[[ Exercise material, beginning ]]
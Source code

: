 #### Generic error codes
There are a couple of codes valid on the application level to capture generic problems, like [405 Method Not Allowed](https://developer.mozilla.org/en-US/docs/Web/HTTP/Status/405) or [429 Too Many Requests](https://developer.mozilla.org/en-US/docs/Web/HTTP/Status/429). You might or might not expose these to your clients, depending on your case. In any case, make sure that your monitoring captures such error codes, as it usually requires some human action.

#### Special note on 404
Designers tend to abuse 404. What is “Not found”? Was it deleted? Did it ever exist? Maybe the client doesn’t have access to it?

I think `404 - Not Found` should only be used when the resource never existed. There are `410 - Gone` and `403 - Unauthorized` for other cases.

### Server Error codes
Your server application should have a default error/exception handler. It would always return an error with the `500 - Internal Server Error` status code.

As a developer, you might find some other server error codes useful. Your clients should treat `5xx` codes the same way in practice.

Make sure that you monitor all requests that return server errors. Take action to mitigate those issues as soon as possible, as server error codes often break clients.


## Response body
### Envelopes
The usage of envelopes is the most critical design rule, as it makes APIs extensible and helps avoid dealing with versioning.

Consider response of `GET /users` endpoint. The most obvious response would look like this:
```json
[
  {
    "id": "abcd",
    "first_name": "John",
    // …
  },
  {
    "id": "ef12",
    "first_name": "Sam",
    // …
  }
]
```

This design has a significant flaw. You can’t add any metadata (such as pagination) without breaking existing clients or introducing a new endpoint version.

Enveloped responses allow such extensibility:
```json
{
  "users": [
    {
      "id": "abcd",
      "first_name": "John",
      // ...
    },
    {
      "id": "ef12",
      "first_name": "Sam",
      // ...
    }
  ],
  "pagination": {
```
[[ Exercise material, end ]]
[[ Exercise material, beginning ]]
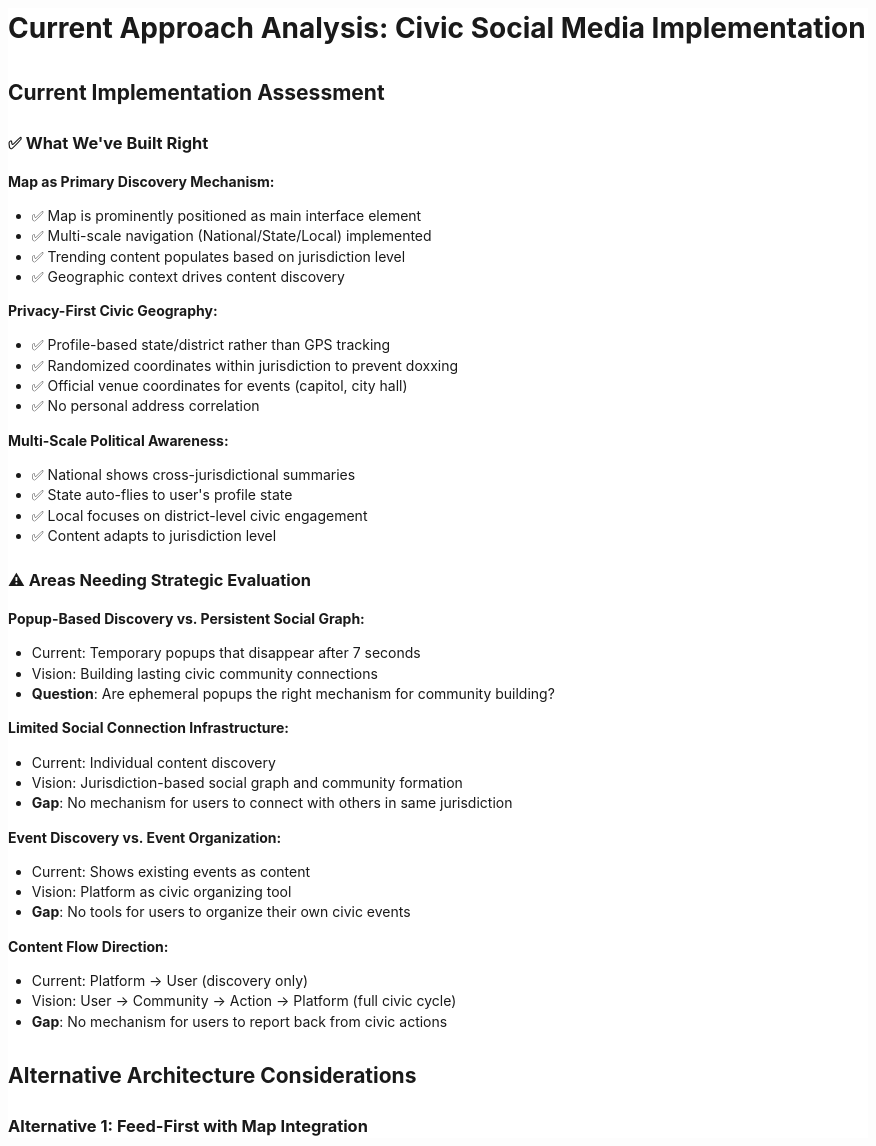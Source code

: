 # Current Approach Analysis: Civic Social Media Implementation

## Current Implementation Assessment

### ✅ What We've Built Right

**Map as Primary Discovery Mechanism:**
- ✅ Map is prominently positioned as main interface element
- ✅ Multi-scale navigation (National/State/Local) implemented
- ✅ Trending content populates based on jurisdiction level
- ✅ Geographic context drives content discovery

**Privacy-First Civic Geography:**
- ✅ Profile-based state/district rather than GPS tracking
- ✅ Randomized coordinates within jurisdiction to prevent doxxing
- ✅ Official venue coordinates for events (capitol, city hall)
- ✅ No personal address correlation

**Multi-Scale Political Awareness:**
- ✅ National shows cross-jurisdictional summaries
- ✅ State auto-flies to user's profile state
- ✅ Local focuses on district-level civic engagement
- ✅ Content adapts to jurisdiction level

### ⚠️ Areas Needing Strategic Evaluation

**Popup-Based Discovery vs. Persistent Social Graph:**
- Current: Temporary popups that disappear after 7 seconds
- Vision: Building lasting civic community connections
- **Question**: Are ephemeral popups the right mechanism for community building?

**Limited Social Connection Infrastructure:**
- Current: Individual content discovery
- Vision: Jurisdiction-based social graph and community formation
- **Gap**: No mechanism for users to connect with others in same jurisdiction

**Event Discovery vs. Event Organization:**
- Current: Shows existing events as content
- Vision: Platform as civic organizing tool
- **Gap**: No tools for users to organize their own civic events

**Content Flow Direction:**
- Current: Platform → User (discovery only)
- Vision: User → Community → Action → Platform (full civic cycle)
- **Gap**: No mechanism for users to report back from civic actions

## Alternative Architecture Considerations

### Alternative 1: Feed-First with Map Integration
[[ Exercise material, end ]]
Your assignment:
Print exactly the lines above, between the one holding "- **Question**: Are" and the one holding "- Current: Platform → User (discovery only)", inclusive, and nothing besides.

Task response:
- **Question**: Are ephemeral popups the right mechanism for community building?

**Limited Social Connection Infrastructure:**
- Current: Individual content discovery
- Vision: Jurisdiction-based social graph and community formation
- **Gap**: No mechanism for users to connect with others in same jurisdiction

**Event Discovery vs. Event Organization:**
- Current: Shows existing events as content
- Vision: Platform as civic organizing tool
- **Gap**: No tools for users to organize their own civic events

**Content Flow Direction:**
- Current: Platform → User (discovery only)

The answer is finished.